• [What you need to do] Only these lines, please: the first one of the records through the one containing "desirable features mentioned", retyped exactly, both ends included and pictures omitted.
__________________________________________________
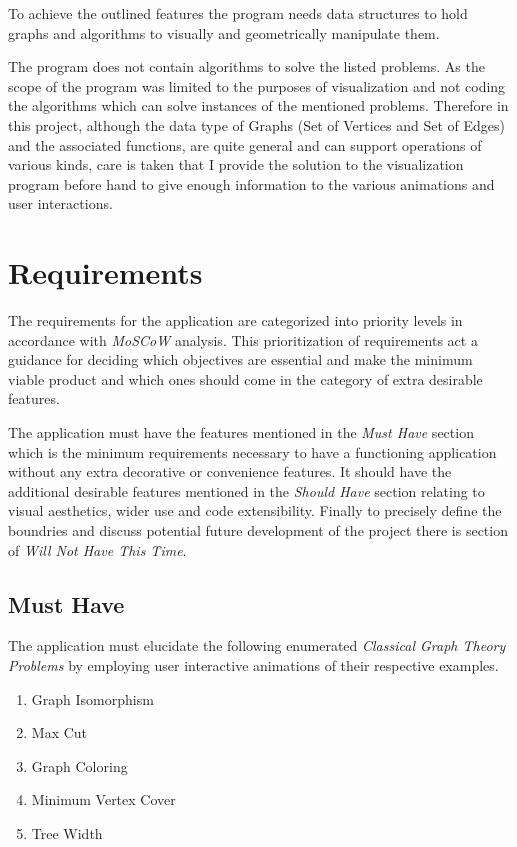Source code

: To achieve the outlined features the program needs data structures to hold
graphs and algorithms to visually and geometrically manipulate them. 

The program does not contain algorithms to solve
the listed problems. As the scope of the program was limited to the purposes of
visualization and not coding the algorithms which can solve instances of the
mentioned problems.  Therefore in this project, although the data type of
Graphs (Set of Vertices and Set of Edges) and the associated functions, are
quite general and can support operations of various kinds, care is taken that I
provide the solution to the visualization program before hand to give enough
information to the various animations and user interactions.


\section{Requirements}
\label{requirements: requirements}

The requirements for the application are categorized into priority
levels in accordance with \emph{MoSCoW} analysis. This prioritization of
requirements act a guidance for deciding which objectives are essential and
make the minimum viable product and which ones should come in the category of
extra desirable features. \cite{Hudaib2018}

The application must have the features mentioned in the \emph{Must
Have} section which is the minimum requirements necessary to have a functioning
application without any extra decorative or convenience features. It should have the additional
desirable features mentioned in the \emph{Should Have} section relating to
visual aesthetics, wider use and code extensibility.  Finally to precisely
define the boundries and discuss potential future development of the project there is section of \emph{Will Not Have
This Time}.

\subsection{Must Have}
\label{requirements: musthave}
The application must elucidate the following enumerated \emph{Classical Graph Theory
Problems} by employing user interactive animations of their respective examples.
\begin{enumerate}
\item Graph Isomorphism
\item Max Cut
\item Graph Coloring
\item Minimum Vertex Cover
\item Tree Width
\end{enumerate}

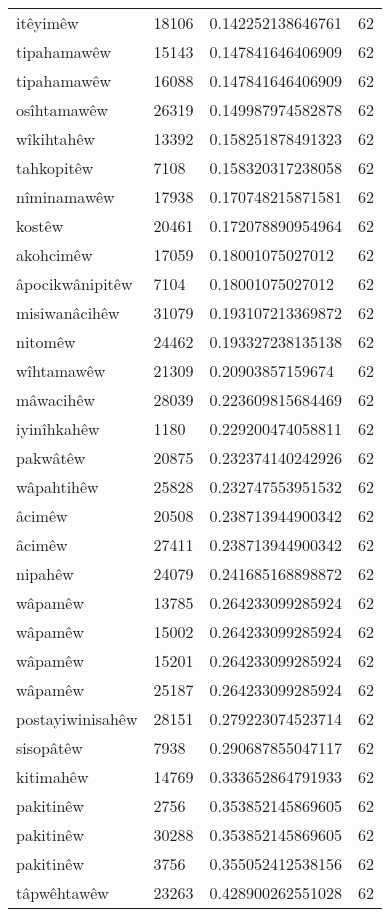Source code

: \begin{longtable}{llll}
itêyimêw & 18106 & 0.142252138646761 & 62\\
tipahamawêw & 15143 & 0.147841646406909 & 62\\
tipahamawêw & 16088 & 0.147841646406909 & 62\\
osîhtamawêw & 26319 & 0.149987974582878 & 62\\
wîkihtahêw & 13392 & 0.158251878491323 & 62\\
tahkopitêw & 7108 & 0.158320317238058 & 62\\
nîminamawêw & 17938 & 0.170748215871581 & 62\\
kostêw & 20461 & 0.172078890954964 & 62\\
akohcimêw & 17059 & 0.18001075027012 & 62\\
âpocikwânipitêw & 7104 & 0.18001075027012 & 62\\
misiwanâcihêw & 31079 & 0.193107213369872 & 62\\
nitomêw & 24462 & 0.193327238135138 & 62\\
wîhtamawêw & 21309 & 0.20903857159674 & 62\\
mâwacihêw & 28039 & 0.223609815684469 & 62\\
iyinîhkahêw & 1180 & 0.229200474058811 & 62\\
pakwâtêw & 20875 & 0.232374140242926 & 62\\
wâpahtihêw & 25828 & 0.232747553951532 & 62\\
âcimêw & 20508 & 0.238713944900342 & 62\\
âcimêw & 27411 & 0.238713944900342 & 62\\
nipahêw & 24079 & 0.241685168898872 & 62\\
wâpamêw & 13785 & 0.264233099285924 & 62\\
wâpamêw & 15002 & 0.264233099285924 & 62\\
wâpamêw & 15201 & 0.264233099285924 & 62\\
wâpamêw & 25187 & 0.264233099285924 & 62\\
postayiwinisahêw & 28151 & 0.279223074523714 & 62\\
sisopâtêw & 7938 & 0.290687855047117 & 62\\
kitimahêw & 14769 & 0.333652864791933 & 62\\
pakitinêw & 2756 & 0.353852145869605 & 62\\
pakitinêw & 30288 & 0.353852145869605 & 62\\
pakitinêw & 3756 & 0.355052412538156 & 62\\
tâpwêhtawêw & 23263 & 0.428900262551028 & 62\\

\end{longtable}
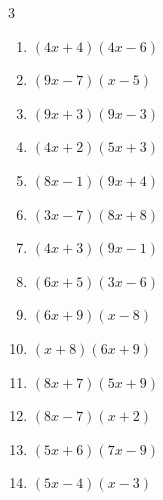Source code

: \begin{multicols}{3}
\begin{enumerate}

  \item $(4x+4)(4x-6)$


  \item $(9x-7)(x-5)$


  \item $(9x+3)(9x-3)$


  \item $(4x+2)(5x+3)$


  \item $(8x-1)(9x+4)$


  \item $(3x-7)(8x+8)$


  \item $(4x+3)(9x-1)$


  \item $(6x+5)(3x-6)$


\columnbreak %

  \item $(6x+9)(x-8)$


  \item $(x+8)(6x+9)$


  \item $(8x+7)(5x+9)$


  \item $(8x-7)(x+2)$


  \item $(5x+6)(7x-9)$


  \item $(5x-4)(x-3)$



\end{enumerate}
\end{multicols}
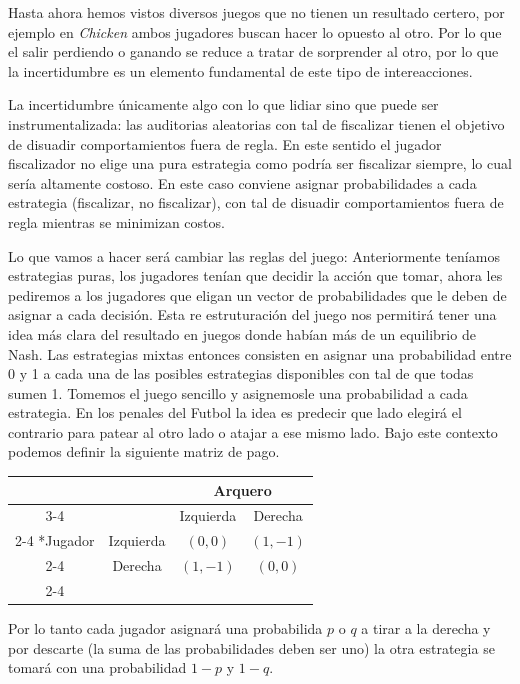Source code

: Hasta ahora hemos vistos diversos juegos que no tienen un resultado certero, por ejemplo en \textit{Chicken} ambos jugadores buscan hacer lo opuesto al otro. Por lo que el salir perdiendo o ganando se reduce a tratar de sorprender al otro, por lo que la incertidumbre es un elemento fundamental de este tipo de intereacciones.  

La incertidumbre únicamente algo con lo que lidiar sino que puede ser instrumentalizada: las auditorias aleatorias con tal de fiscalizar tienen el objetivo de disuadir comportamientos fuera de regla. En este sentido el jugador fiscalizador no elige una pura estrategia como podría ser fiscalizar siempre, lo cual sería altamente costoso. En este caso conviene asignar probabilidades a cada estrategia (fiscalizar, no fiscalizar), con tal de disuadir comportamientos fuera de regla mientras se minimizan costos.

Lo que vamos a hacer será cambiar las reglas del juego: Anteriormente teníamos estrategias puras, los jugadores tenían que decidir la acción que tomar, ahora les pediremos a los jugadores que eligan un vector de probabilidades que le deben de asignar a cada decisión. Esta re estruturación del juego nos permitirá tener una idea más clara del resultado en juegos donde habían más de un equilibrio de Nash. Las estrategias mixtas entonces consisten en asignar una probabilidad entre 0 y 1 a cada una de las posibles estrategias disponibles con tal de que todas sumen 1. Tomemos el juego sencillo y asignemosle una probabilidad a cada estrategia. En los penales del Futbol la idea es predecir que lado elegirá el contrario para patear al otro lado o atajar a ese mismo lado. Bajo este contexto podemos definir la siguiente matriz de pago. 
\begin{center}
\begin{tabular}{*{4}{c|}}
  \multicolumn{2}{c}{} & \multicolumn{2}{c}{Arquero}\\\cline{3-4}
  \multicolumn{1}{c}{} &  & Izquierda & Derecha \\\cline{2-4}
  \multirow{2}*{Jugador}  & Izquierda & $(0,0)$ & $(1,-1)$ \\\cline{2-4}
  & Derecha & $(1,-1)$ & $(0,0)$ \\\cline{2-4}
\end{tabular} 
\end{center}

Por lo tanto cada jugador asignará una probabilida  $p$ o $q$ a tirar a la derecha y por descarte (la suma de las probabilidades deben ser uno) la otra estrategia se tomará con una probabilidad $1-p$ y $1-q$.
__________________________________________________
• [Output of the task]
Source code

: To achieve the outlined features the program needs data structures to hold
graphs and algorithms to visually and geometrically manipulate them. 

The program does not contain algorithms to solve
the listed problems. As the scope of the program was limited to the purposes of
visualization and not coding the algorithms which can solve instances of the
mentioned problems.  Therefore in this project, although the data type of
Graphs (Set of Vertices and Set of Edges) and the associated functions, are
quite general and can support operations of various kinds, care is taken that I
provide the solution to the visualization program before hand to give enough
information to the various animations and user interactions.


\section{Requirements}
\label{requirements: requirements}

The requirements for the application are categorized into priority
levels in accordance with \emph{MoSCoW} analysis. This prioritization of
requirements act a guidance for deciding which objectives are essential and
make the minimum viable product and which ones should come in the category of
extra desirable features. \cite{Hudaib2018}

The application must have the features mentioned in the \emph{Must
Have} section which is the minimum requirements necessary to have a functioning
application without any extra decorative or convenience features. It should have the additional
desirable features mentioned in the \emph{Should Have} section relating to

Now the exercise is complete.